Questa cleptocrazia non fu niente altro che l’odierno sistema di prelievo del “pizzo mafioso”: Tu mi paghi e io ti proteggo (da me stesso e dagli altri come me)… Niente di nuovo sotto il sole!

Val la pena riportare alcune parole dello stesso J. Diamond che descrive qualche tratto di una cleptocrazia per render più chiara l’idea:

«…parte dei beni ricevuti dal popolo non venivano ridistribuiti, ma erano consumati dalla casta dominante e da chi lavorava per loro; si trattava allora di un vero tributo, di un precursore delle moderne tasse che fece la sua prima comparsa … Non solo: il capo poteva chiedere (o imporre con la forza, aggiungiamo noi) al popolo anche di partecipare alla costruzione di grandi opere, sia che queste fossero di utilità pubblica… sia che fossero ad uso e consumo della classe alta».

Esattamente questo clima di “servitù” esistette prima che nascesse la Rus’ di Kiev!
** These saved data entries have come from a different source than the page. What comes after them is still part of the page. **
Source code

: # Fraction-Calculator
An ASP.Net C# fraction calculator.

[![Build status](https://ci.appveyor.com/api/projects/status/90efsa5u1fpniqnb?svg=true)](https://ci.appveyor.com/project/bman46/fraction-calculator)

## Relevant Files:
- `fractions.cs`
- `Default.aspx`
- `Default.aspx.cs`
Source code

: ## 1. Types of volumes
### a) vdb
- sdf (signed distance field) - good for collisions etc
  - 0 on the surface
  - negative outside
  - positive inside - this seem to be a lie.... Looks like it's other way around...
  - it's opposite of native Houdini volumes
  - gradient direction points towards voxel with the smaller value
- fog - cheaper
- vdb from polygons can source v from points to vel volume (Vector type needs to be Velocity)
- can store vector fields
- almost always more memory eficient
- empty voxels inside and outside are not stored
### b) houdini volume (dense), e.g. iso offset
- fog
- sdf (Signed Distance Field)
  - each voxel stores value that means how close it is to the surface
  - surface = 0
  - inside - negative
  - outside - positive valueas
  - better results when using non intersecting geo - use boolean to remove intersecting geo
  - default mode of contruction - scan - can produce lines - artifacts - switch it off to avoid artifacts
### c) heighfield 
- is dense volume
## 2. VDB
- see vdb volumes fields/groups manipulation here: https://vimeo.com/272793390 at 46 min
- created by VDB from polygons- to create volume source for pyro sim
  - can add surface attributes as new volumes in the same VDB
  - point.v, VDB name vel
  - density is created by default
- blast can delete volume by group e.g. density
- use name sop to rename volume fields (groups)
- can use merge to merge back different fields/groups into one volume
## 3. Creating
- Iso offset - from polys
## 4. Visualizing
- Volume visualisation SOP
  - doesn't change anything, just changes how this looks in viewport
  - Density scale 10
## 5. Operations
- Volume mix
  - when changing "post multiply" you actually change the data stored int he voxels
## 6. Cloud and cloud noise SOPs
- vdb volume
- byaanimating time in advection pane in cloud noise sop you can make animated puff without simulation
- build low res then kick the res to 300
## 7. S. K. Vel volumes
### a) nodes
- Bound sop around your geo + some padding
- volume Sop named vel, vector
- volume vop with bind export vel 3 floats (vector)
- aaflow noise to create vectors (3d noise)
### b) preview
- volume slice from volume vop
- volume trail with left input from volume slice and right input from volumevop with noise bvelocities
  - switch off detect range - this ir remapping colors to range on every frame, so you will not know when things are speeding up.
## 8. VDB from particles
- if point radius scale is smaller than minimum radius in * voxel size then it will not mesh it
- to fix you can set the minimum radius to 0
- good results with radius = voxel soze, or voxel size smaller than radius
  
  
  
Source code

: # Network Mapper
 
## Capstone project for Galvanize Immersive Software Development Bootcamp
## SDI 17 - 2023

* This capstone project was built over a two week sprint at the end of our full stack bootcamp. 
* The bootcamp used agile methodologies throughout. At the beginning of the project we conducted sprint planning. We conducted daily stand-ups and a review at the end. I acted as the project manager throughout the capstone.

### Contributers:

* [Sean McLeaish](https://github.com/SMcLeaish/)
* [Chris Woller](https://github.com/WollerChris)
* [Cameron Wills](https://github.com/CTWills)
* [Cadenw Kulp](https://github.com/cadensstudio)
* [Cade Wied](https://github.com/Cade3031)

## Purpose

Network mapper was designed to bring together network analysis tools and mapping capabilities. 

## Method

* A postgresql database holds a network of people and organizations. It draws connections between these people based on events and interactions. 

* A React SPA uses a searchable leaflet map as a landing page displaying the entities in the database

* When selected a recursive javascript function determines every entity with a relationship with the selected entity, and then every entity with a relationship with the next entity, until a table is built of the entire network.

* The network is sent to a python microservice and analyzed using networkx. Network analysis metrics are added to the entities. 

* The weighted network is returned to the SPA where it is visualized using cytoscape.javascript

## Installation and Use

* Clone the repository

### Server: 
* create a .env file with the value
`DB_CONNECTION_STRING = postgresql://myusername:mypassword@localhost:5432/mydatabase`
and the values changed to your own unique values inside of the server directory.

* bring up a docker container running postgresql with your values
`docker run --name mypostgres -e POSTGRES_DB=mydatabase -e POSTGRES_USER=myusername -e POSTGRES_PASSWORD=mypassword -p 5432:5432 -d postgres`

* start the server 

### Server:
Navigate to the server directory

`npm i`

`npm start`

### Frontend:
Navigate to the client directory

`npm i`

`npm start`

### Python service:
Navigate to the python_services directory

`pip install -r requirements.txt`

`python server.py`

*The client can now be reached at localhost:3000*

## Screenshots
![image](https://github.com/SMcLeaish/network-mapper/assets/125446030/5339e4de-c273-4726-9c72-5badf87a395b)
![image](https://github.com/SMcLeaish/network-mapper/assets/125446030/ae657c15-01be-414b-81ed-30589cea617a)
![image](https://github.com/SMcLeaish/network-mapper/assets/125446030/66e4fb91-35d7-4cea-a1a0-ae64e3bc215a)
Oggi noi definiamo una mafia come un potere parallelo “fuori-legge” che agisce all’interno di uno Stato o di una comunità istituzionalmente organizzata. La mafia di oggi non si presenta mai come un potere alternativo a quello esistente, ma come un potere parallelo di sfruttamento delle risorse basato sulla forza, senza mezzi termini, che riconosce e usa comunque il potere dello Stato in cui agisce. Certamente è uno sfruttamento riservato ai componenti di una specie di società segreta in cui i membri sono legati da un patto di sangue irrescindibile e in cui gli errori, le offese, le deviazioni vengono puniti con la vita. 

è un regime, in altre parole, come quello che leggiamo sui giornali quando si parla di mafia e di ‘ndrangheta o che vediamo nei film, a Chicago al tempo di Al Capone e di Dillinger, a New York ieri o in Sicilia e in Russia ancora oggi. E non è solo un parallelismo storico che io faccio, ma la constatazione di una realtà ben caratterizzata mille e più anni fa e che probabilmente si è conservata fino ad oggi, con tutti gli ammodernamenti necessari.
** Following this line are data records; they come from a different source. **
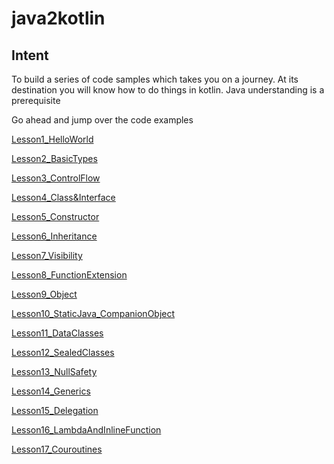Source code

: # java2kotlin

## Intent ##
To build a series of code samples which takes you on a journey. 
At its destination you will know how to do things in kotlin.
Java understanding is a prerequisite


Go ahead and jump over the code examples

[Lesson1_HelloWorld](https://github.com/rohitnareshsharma/java2kotlin/blob/master/src/Lesson1_HelloWorld.kt)

[Lesson2_BasicTypes](https://github.com/rohitnareshsharma/java2kotlin/blob/master/src/Lesson2_BasicTypes.kt)

[Lesson3_ControlFlow](https://github.com/rohitnareshsharma/java2kotlin/blob/master/src/Lesson3_ControlFlow.kt)

[Lesson4_Class&Interface](https://github.com/rohitnareshsharma/java2kotlin/blob/master/src/Lesson4_Class&Interface.kt)

[Lesson5_Constructor](https://github.com/rohitnareshsharma/java2kotlin/blob/master/src/Lesson5_Constructor.kt)

[Lesson6_Inheritance](https://github.com/rohitnareshsharma/java2kotlin/blob/master/src/Lesson6_Inheritance.kt)

[Lesson7_Visibility](https://github.com/rohitnareshsharma/java2kotlin/blob/master/src/Lesson7_Visibility.kt)

[Lesson8_FunctionExtension](https://github.com/rohitnareshsharma/java2kotlin/blob/master/src/Lesson8_FunctionExtension.kt)

[Lesson9_Object](https://github.com/rohitnareshsharma/java2kotlin/blob/master/src/Lesson9_Object.kt)

[Lesson10_StaticJava_CompanionObject](https://github.com/rohitnareshsharma/java2kotlin/blob/master/src/Lesson10_StaticJava_CompanionObject.kt)

[Lesson11_DataClasses](https://github.com/rohitnareshsharma/java2kotlin/blob/master/src/Lesson11_DataClasses.kt)

[Lesson12_SealedClasses](https://github.com/rohitnareshsharma/java2kotlin/blob/master/src/Lesson12_SealedClasses.kt)

[Lesson13_NullSafety](https://github.com/rohitnareshsharma/java2kotlin/blob/master/src/Lesson13_NullSafety.kt) 

[Lesson14_Generics](https://github.com/rohitnareshsharma/java2kotlin/blob/master/src/Lesson14_Generics.kt)

[Lesson15_Delegation](https://github.com/rohitnareshsharma/java2kotlin/blob/master/src/Lesson15_Delegation.kt)

[Lesson16_LambdaAndInlineFunction](https://github.com/rohitnareshsharma/java2kotlin/blob/master/src/Lesson16_LambdaAndInlineFunction.kt)

[Lesson17_Couroutines](https://github.com/rohitnareshsharma/java2kotlin/blob/master/src/Lesson17_Couroutines.kt)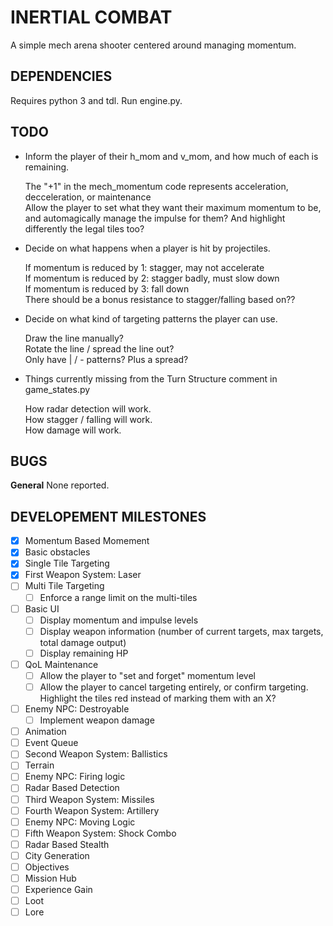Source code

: # INERTIAL COMBAT
A simple mech arena shooter centered around managing momentum.

## DEPENDENCIES
Requires python 3 and tdl. 
Run engine.py.

## TODO
* Inform the player of their h_mom and v_mom, and how much of each is remaining.

   The "+1" in the mech_momentum code represents acceleration, decceleration, or maintenance  
   Allow the player to set what they want their maximum momentum to be, and automagically manage the impulse for them? And highlight differently the legal tiles too?

* Decide on what happens when a player is hit by projectiles.

   If momentum is reduced by 1: stagger, may not accelerate  
   If momentum is reduced by 2: stagger badly, must slow down  
   If momentum is reduced by 3: fall down  
   There should be a bonus resistance to stagger/falling based on??  

* Decide on what kind of targeting patterns the player can use.

   Draw the line manually?  
   Rotate the line / spread the line out?  
   Only have | / - patterns? Plus a spread?  

* Things currently missing from the Turn Structure comment in game_states.py

   How radar detection will work.  
   How stagger / falling will work.  
   How damage will work.  

## BUGS
__General__
None reported.

## DEVELOPEMENT MILESTONES
- [x] Momentum Based Momement
- [x] Basic obstacles
- [x] Single Tile Targeting
- [x] First Weapon System: Laser
- [ ] Multi Tile Targeting
  - [ ] Enforce a range limit on the multi-tiles
- [ ] Basic UI
  - [ ] Display momentum and impulse levels
  - [ ] Display weapon information (number of current targets, max targets, total damage output)
  - [ ] Display remaining HP
- [ ] QoL Maintenance
  - [ ] Allow the player to "set and forget" momentum level
  - [ ] Allow the player to cancel targeting entirely, or confirm targeting. Highlight the tiles red instead of marking them with an X?
- [ ] Enemy NPC: Destroyable
  - [ ] Implement weapon damage
- [ ] Animation
- [ ] Event Queue
- [ ] Second Weapon System: Ballistics
- [ ] Terrain
- [ ] Enemy NPC: Firing logic
- [ ] Radar Based Detection
- [ ] Third Weapon System: Missiles
- [ ] Fourth Weapon System: Artillery
- [ ] Enemy NPC: Moving Logic
- [ ] Fifth Weapon System: Shock Combo
- [ ] Radar Based Stealth
- [ ] City Generation
- [ ] Objectives
- [ ] Mission Hub
- [ ] Experience Gain
- [ ] Loot
- [ ] Lore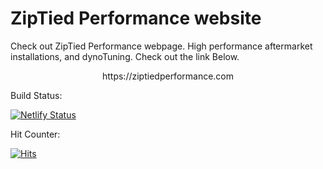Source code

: # ZipTied Performance website
Check out ZipTied Performance webpage. High performance aftermarket installations, and dynoTuning.
Check out the link Below.
<p align="center">https://ziptiedperformance.com</p>

<p>Build Status:

[![Netlify Status](https://api.netlify.com/api/v1/badges/cd7e60fb-8e6b-4478-a973-714f99c35552/deploy-status)](https://app.netlify.com/sites/ziptiedperformance/deploys)</center></p>

Hit Counter:

[![Hits](https://hits.seeyoufarm.com/api/count/incr/badge.svg?url=https%3A%2F%2Fgithub.com%2Fhkyinked%2FZipTied&count_bg=%2379C83D&title_bg=%23555555&icon=hackaday.svg&icon_color=%23E7E7E7&title=hits&edge_flat=false)](https://hits.seeyoufarm.com)
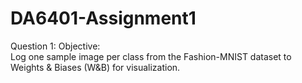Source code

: # DA6401-Assignment1
Question 1:
Objective: <br>
Log one sample image per class from the Fashion-MNIST dataset to Weights & Biases (W&B) for visualization.
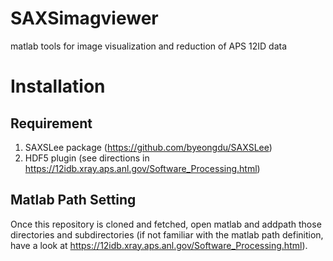 # SAXSimagviewer
 matlab tools for image visualization and reduction of APS 12ID data

# Installation
## Requirement
1. SAXSLee package (https://github.com/byeongdu/SAXSLee)
2. HDF5 plugin (see directions in https://12idb.xray.aps.anl.gov/Software_Processing.html)
## Matlab Path Setting
Once this repository is cloned and fetched, open matlab and addpath those directories and subdirectories (if not familiar with the matlab path definition, have a look at https://12idb.xray.aps.anl.gov/Software_Processing.html).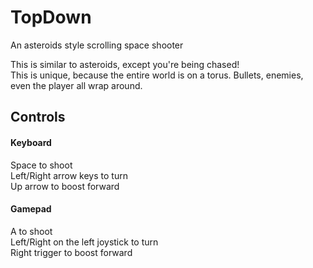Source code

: # TopDown
An asteroids style scrolling space shooter

This is similar to asteroids, except you're being chased!\
This is unique, because the entire world is on a torus. Bullets, enemies, even the player all wrap around.

## Controls
#### Keyboard
Space to shoot\
Left/Right arrow keys to turn\
Up arrow to boost forward

#### Gamepad
A to shoot\
Left/Right on the left joystick to turn\
Right trigger to boost forward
Come la mafia moderna si annuncia, prima con la minaccia e il saccheggio (oggi si usa una bomba o una tanica di benzina e il furto con “sfregio” dei locali), poi con le minacce ai congiunti e con il rapimento dei figli e solo alla fine si presenta lo “scagnozzo” che viene ad assicurare la “protezione”, se si paga la tangente adeguata, così fecero i Variaghi, fra il IX e il X secolo.
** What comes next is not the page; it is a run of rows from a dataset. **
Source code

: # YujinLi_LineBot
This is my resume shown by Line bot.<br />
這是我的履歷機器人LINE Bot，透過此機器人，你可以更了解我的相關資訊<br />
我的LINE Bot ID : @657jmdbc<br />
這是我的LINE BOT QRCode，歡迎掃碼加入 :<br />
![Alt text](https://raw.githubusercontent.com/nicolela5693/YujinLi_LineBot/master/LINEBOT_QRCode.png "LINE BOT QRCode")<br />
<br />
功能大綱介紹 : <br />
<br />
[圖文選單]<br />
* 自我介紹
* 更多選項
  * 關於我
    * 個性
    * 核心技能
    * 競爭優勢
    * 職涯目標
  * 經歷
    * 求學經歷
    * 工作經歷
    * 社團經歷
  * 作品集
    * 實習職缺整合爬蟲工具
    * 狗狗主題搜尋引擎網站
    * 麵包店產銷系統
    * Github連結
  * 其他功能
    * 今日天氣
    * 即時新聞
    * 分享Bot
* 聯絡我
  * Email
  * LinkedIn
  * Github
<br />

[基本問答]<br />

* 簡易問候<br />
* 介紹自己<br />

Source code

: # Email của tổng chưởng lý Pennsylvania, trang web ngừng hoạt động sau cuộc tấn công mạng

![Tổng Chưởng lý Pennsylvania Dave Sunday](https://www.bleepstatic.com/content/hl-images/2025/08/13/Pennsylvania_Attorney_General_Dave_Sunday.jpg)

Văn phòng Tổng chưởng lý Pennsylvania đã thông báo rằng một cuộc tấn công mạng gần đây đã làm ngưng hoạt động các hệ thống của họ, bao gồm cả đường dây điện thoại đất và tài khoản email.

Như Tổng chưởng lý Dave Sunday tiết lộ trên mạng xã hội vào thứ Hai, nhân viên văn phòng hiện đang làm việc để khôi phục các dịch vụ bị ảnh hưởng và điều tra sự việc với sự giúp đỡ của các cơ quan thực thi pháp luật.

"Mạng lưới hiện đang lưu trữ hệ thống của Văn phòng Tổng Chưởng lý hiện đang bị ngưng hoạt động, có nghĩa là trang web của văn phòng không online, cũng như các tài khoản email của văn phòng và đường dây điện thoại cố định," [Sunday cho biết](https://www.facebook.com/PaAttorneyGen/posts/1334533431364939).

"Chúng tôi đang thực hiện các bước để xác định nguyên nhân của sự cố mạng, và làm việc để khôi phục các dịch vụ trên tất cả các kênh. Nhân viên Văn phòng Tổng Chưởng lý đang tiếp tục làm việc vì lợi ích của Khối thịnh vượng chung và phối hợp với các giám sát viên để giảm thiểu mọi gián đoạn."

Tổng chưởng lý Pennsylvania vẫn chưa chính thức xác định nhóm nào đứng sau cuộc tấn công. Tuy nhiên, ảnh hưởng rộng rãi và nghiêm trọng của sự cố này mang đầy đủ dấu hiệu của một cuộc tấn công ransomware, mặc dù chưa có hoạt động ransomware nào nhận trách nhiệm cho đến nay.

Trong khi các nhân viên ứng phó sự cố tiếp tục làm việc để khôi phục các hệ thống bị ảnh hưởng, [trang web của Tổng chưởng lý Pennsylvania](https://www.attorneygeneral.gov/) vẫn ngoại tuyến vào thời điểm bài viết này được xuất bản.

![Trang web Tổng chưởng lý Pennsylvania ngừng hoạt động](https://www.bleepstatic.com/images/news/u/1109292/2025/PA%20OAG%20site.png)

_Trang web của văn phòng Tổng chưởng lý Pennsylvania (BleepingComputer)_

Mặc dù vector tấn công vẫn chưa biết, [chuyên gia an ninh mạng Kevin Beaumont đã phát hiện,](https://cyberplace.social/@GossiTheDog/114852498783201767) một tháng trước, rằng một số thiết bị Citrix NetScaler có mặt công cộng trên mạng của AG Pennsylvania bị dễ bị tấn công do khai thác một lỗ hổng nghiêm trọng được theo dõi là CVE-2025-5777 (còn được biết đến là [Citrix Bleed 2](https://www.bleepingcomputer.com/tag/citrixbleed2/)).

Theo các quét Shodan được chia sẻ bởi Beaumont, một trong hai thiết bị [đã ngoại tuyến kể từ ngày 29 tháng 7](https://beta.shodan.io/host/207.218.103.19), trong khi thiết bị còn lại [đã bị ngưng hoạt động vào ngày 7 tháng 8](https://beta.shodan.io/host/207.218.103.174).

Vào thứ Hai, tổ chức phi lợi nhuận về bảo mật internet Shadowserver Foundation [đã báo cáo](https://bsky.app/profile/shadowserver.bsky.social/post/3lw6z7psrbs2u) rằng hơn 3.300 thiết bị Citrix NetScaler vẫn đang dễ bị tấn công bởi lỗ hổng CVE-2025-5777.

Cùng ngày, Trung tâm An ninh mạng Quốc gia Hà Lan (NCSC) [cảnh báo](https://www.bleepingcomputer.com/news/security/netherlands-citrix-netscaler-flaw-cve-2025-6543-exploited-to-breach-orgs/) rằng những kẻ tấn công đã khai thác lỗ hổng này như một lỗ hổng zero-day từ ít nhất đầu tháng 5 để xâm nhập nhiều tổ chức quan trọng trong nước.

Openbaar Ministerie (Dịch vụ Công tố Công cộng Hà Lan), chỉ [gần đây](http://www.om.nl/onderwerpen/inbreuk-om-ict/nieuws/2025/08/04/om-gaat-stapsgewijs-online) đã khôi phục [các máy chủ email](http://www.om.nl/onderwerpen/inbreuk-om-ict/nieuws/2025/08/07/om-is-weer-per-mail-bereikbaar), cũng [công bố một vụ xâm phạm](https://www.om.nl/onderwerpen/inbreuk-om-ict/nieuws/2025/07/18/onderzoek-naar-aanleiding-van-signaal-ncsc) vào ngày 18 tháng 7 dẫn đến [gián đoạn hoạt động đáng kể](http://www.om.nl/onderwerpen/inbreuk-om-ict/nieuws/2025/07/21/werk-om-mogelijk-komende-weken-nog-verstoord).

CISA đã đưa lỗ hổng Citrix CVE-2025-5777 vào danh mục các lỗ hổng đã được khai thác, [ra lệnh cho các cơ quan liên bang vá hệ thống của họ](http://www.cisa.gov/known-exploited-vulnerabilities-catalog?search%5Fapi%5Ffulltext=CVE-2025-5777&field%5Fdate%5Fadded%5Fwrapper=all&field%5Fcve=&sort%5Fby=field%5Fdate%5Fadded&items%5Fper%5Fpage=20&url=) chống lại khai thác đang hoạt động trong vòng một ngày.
Penso che, a parte i riscontri documentali, non essendoci uno Stato organizzato da parte di nessuno dei popoli presenti nella Pianura Russa, per gestire i lucrosi traffici, solo una mafia si poteva instaurare come unico potere territoriale. Anzi, quando l’aumento dei guadagni provocò un boom della rapina, gli Slaveni cercarono l’alleanza, proponendo ai Variaghi di insediarsi qui e confluire “alla pari” in un potere politico più stabile che solo gli Slavi potevano mettere insieme con i loro legami intertribali, col loro numero e con la loro superiorità culturale.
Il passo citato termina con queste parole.